Sejak saat itu, peringatan ini terus dilangsungkan setiap tahun sebagai upaya mengangkat peran penting jazz dalam mempererat solidaritas umat manusia serta menjaga warisan budaya yang kaya makna. Tujuan dari peringatan ini pun luas.
UNESCO ingin mendorong terjadinya dialog lintas budaya, memperkuat pendidikan, dan memupuk semangat kerja sama global. Musik jazz dipandang sebagai jembatan yang bisa menghubungkan manusia dari latar belakang berbeda, sekaligus alat untuk menumbuhkan rasa saling memahami.
Gagasan untuk menetapkan hari peringatan ini datang dari Herbie Hancock, pianis dan komponis legendaris asal Amerika Serikat yang juga menjabat sebagai Duta UNESCO untuk Dialog Antarbudaya. Inisiatifnya mendapat sambutan hangat dari Audrey Azoulay, Direktur Jenderal UNESCO.
Keduanya melihat jazz memberikan kekuatan bagi perjuangan melawan diskriminasi dan rasisme. Di balik harmoni nada-nadanya, jazz mengajarkan manusia untuk menghargai improvisasi, mendengarkan satu sama lain, dan bekerja sama dalam keberagaman.

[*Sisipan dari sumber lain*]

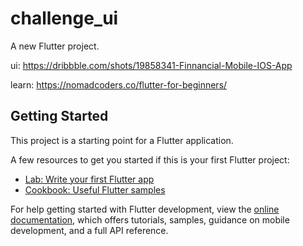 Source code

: # challenge_ui

A new Flutter project.

ui: https://dribbble.com/shots/19858341-Finnancial-Mobile-IOS-App

learn: https://nomadcoders.co/flutter-for-beginners/

## Getting Started

This project is a starting point for a Flutter application.

A few resources to get you started if this is your first Flutter project:

- [Lab: Write your first Flutter app](https://docs.flutter.dev/get-started/codelab)
- [Cookbook: Useful Flutter samples](https://docs.flutter.dev/cookbook)

For help getting started with Flutter development, view the
[online documentation](https://docs.flutter.dev/), which offers tutorials,
samples, guidance on mobile development, and a full API reference.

Nilai-nilai ini sangat relevan di tengah dunia yang masih diwarnai ketegangan sosial, politik, dan budaya. Tahun ini, Abu Dhabi di Uni Emirat Arab terpilih sebagai kota tuan rumah perayaan global Hari Jaz Internasional 2025.
Di bawah kepemimpinan Departemen Kebudayaan dan Pariwisata Abu Dhabi (DCT Abu Dhabi), rangkaian acara yang berlangsung selama lima minggu akan mengeksplorasi perpaduan antara jazz dan warisan musik Arab.
Melalui instrumen-instrumen tradisional seperti oud, qanun, dan ney, jazz di UEA berkembang menjadi bentuk ekspresi baru yang dikenal sebagai Arabic Jazz atau genre yang memadukan teknik jazz Barat dengan keindahan musik Timur Tengah. Abu Dhabi memanfaatkan momentum ini untuk memperkenalkan kekayaan musik lokalnya ke kancah internasional.
Salah satu puncak perayaan adalah konser Global All-Star International Jazz Day 2025 yang digelar pada 30 April di Etihad Arena, salah satu venue indoor terbesar di kawasan tersebut.
Namun semangat perayaan ini tak hanya berpusat di satu tempat. Lebih dari 190 negara di berbagai belahan dunia turut menggelar perayaan serupa, menjadikan jazz gema global yang menyuarakan persatuan.